Integrate ndarray-parallel and make rayon an optional feature #563

bluss · 2018-11-24T19:15:17Z

This moves all the ndarray-parallel functionality directly into ndarray itself.

This means the parallelization features are more visible (in docs by default) and more accessible. The user still has to opt-in to use it, and use the rayon traits.

We also get rid of extra shims in the integration and use the rayon IntoParallel* traits directly, and can use inherent methods for par_apply and so on.

Fixes #551

bluss · 2018-11-25T17:17:17Z

Here I'm wondering, should we keep the parallel prelude separate? Or pack into the regular ndarray prelude?

It only contains this:

pub mod prelude {
    pub use rayon::prelude::{ParallelIterator, IndexedParallelIterator,
    IntoParallelIterator, IntoParallelRefIterator, IntoParallelRefMutIterator};
}

I think it's a good idea to have these traits in a prelude somewhere, we don't want the user to have to extern crate rayon or add rayon as a direct dep if they are purely working in ndarray for a moment.
I think we can move these into ndarray::prelude? Conditional on the rayon feature. These will show up/not show up in the prelude depending on the feature flag, but given Rust's rules for glob imports, they only collide if the items are used, it shouldn't actually be an incompatibility. Thoughts?

bluss · 2018-11-25T21:24:47Z

cc @cuviper Any thoughts about our integration with rayon and our parallel iterators? We're just moving code here and pulling in the rayon 1.0 dep in the main crate, how it's all supposed to be.

jturner314 · 2018-11-27T05:08:11Z

I think we can move these into ndarray::prelude? Conditional on the rayon feature.

I lean towards keeping them separate, but putting them in ndarray::prelude would be fine too.

Edit: Earlier, I suggested adding pub use rayon::prelude as parallel to ndarray::prelude, but I no longer think that's a good idea. IMO, if there's a ndarray::parallel module, it would be better to put the parallel prelude at ndarray::parallel::prelude.

Another interesting idea is to reexport all of rayon at the top level of ndarray:

// ndarray/src/lib.rs
pub use rayon;

although users could just depend directly on rayon instead, so I'm not sure if it's worth doing this.

bluss · 2018-11-27T06:16:02Z

reexporting rayon seems worthwhile.

jturner314 · 2018-11-27T16:21:51Z

One other idea for the prelude is to reexport the traits in ndarray::prelude so that their methods can be used easily but hide them from the docs and mangle the trait names so they need to be explicitly imported to use directly:

// ndarray/src/prelude.rs
#[doc(hidden)]
pub use rayon::prelude::{
    ParallelIterator as __rayon_ParallelIterator,
    IndexedParallelIterator as __rayon_IndexedParallelIterator,
    IntoParallelIterator as __rayon_IntoParallelIterator,
    IntoParallelRefIterator as __rayon_IntoParallelRefIterator,
    IntoParallelRefMutIterator as __rayon_IntoParallelRefMutIterator,
};

I think std does this for some traits.

bluss · 2018-11-27T16:45:26Z

We're merging breaking changes to prepare next major release right?

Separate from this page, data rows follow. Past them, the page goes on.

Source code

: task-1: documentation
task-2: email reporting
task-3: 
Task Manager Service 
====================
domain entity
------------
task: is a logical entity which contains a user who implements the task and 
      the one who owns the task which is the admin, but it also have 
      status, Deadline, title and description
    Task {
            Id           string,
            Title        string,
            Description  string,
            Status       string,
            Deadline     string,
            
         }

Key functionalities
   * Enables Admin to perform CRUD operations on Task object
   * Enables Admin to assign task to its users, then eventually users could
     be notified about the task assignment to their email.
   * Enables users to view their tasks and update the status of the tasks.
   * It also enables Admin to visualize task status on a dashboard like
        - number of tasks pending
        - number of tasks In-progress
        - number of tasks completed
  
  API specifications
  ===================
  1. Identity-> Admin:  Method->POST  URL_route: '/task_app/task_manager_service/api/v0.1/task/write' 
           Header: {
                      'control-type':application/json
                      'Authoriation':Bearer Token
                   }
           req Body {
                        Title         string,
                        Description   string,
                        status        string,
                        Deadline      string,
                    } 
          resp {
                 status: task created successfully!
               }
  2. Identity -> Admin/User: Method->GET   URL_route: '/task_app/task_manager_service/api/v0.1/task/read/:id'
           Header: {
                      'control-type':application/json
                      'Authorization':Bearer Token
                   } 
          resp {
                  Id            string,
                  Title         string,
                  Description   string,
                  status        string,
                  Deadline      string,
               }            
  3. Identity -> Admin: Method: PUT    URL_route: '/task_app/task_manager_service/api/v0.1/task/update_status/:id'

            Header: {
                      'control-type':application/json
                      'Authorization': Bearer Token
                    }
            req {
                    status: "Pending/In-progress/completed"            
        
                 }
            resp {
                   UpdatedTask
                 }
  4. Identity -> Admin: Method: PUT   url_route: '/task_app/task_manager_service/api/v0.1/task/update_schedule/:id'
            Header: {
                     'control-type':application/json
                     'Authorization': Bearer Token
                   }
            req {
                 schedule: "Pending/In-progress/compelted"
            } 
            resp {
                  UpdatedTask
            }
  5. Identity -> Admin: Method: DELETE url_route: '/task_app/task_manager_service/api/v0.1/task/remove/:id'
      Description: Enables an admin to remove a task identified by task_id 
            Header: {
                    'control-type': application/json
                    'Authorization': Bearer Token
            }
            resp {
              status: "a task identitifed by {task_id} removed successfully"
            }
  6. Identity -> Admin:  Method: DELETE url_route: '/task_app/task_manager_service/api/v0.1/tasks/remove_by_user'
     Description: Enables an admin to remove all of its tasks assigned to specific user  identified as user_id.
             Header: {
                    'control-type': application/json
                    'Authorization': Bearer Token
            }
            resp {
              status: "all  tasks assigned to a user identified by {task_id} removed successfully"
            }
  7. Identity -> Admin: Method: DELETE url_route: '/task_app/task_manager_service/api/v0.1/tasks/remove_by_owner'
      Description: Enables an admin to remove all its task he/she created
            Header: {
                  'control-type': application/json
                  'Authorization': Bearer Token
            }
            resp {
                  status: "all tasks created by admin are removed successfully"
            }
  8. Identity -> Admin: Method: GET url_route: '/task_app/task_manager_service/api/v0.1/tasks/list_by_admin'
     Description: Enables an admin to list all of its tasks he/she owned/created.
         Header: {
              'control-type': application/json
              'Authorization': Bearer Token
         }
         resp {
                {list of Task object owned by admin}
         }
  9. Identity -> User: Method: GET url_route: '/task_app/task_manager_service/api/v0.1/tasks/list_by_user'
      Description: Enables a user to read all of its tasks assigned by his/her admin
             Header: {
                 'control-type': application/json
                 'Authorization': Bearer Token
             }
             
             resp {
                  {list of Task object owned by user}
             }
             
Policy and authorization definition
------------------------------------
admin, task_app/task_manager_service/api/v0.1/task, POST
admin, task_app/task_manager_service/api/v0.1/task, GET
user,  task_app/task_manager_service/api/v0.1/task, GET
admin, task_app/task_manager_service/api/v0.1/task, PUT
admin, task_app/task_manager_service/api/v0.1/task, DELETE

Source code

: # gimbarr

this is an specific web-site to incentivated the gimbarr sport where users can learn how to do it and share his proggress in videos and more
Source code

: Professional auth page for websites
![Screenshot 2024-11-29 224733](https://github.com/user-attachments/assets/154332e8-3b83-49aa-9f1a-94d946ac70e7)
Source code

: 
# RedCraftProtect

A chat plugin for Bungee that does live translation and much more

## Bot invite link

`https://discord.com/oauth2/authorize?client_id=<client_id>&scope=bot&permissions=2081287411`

I think taken together with being an opt-in feature it seems the rayon traits in the regular prelude is a breaking change / method name clash hazard.

I think it's pretty obvious we should have rayon as optional, but maybe I'm wrong?

jturner314 · 2018-11-27T19:58:06Z

We're merging breaking changes to prepare next major release right?

Yes, that makes sense to me.

I think it's pretty obvious we should have rayon as optional, but maybe I'm wrong?

I think it's a good idea to make rayon optional for the time being, given the difference in compile times; we can always make it required later.

rcarson3 · 2018-11-28T03:23:09Z

I think it's good to keep rayon optional even in the future. In my own opinion, it's best not to force certain parallel dependencies on people. Groups can have some very opinionated ideas for how best to parallelize their code. I've especially seen this in the C++ and C realm when you're moving towards the Exascale type of things. You can see very domain specific solutions that aren't obvious that they lead to a noticeable performance difference.

bluss · 2018-11-28T06:41:25Z

@rcarson3 fair enough, we don't have a plan for transparent/automatic parallelization anywhere though, it's all just separate methods and parallel iterators one can use so far.

rcarson3 · 2018-11-28T17:55:58Z

we don't have a plan for transparent/automatic parallelization anywhere though, it's all just separate methods and parallel iterators one can use so far.

@bluss I'm aware of this I've had the pleasure of using a few of the parallel iterators to get some easy parallelization out of my code :)

I guess I've become a bit more cautious(?) towards requiring one parallelization approach over another for even the parallelization of iterators/compute kernels as I've become more and more exposed to the different ways people have found to tackle these type of problems for HPC applications.

I'll probably still continue to use this crate no matter what decisions y'all end up going way down the road for the parallel stuff, since I enjoy the ease this crate has made writing numerical code in Rust :)

jturner314 · 2018-11-28T18:56:07Z

@rcarson3 Out of curiosity, have you done any HPC-type stuff in Rust? If so, what crates were useful? I have a small SLURM cluster but haven't yet tried running any Rust code across multiple machines.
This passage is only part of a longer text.